**Data for review:**
※ ※ ※
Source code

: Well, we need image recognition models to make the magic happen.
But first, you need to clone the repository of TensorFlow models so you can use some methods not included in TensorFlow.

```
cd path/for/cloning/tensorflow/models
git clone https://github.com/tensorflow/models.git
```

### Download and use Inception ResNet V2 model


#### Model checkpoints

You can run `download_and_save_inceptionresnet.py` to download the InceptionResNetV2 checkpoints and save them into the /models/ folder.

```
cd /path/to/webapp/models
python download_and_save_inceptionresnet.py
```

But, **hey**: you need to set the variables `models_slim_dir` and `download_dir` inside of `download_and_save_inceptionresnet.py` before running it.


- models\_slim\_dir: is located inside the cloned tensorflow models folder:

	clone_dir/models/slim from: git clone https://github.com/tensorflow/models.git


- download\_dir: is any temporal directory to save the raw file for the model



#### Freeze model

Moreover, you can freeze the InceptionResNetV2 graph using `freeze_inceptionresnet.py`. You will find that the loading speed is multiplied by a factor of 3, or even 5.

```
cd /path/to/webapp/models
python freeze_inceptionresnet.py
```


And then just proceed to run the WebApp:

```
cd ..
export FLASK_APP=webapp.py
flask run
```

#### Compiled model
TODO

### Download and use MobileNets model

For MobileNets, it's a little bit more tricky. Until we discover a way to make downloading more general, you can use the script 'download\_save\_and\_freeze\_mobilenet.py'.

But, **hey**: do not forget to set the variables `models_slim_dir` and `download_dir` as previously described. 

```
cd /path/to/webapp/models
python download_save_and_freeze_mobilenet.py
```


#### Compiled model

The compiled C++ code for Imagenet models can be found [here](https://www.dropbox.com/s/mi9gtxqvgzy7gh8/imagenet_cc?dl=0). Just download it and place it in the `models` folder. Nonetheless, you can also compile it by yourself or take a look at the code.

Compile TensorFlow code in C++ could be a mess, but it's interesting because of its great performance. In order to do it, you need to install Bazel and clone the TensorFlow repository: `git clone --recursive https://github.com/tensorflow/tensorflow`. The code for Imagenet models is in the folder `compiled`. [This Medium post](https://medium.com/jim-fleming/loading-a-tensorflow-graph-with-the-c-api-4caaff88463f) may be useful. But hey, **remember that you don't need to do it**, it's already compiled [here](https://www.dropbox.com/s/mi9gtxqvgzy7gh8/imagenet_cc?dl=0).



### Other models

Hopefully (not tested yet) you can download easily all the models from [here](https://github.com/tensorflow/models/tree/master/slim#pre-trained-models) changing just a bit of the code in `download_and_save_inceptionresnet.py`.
※ ※ ※
**How to complete this task:**
From the entries above, give again exactly the lines running from the line with "But, **hey**: you" to the line with "#### Freeze model"; include both of those lines.

**Task answer:**
But, **hey**: you need to set the variables `models_slim_dir` and `download_dir` inside of `download_and_save_inceptionresnet.py` before running it.


- models\_slim\_dir: is located inside the cloned tensorflow models folder:

	clone_dir/models/slim from: git clone https://github.com/tensorflow/models.git


- download\_dir: is any temporal directory to save the raw file for the model



#### Freeze model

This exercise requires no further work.